Promosalons vous parle n°48

Notre déléguée de Promosalons Japon, Erika IDA, nous explique la situation des parcs d’expositions dans son pays et dresse un état des lieux des salons annulés et reportés.

Actuellement, le Japon fait face à la 4ème vague de la pandémie. Les villes de Tokyo et les préfectures d’Osaka, Kyoto et Hyogo sont en état d’urgence depuis le 25 avril et ce jusqu’à fin mai.

Pendant la Golden Week (jours fériés des 29 avril et 3, 4, 5 mai), le gouvernement a demandé la fermeture des restaurants et bars qui servent de l’alcool et des centres commerciaux non essentiels.

Les événements BtoC ont eu lieu sous un format online et les transports en commun ont été ralentis. De même, les musées et les grands parcs municipaux ont également dû fermer.

Le parc d’expositions Tokyo Big Sight, sous contrôle de la ville de Tokyo, a demandé aux organisateurs d’événements de les tenir sans visiteur le 24 avril.
Les organisateurs de salons professionnels concernés ont donc dû annuler ou reporter leurs salons.

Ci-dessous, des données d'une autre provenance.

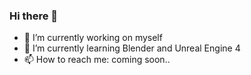 ### Hi there 👋

- 🔭 I’m currently working on myself
- 🌱 I’m currently learning Blender and Unreal Engine 4
- 📫 How to reach me: coming soon..

<!--
**lotuvia/lotuvia** is a ✨ _special_ ✨ repository because its `README.md` (this file) appears on your GitHub profile.

Here are some ideas to get you started:

- 🔭 I’m currently working on ...
- 🌱 I’m currently learning ...
- 👯 I’m looking to collaborate on ...
- 🤔 I’m looking for help with ...
- 💬 Ask me about ...
- 📫 How to reach me: ...
- 😄 Pronouns: ...
- ⚡ Fun fact: ...
-->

Le comité du Tokyo Motor Show a déclaré l’annulation de son édition d’octobre 2021 et n’a pas non plus l’intention de faire une session online.

Principaux salons annulés

• Japan Hobby Show prévu en avril, grand salon mixte
• Interior Life Style prévu en mai
• Tokyo Motor Show prévu en octobre

Principaux salons reportés

• Japan IT Week : édition d’avril reportée au 26-28 mai
• The Total Solution Exhibition of Electric Equipment : édition de mai reportée au 8-10 septembre

A contrario, le parc d’expositions Makuhari Messe, dans la préfecture de Chiba à côté de Tokyo, n’est pas en état d’urgence. Le salon de la construction CSPI-EXPO (Construction & Survey Productivity Improvement EXPO) est prévu les 12-14 mai au Makuhari Messe.

Les salons professionnels à Osaka, ville des nouvelles tendances, doivent également être annulés ou reportés. Mais d’autres salons prévus après le mois de juin auront lieu physiquement.

Ce que nous pouvons avant tout retenir est que la gestion rapide de la pandémie en Asie est intrinsèquement liée à ses expériences précédentes avec d’autres pandémies comme le SRAS. Aussi, ces pays ont traversé cette crise avec beaucoup plus d’agilité que les pays européens : mise en place de mesures strictes dans certaines provinces tandis que d’autres ont vu leurs parcs d’expositions continuer à organiser des événements. L’Asie a donc un pas d’avance sur la gestion de la crise, mais l’Europe peut prendre exemple et en tirer des leçons.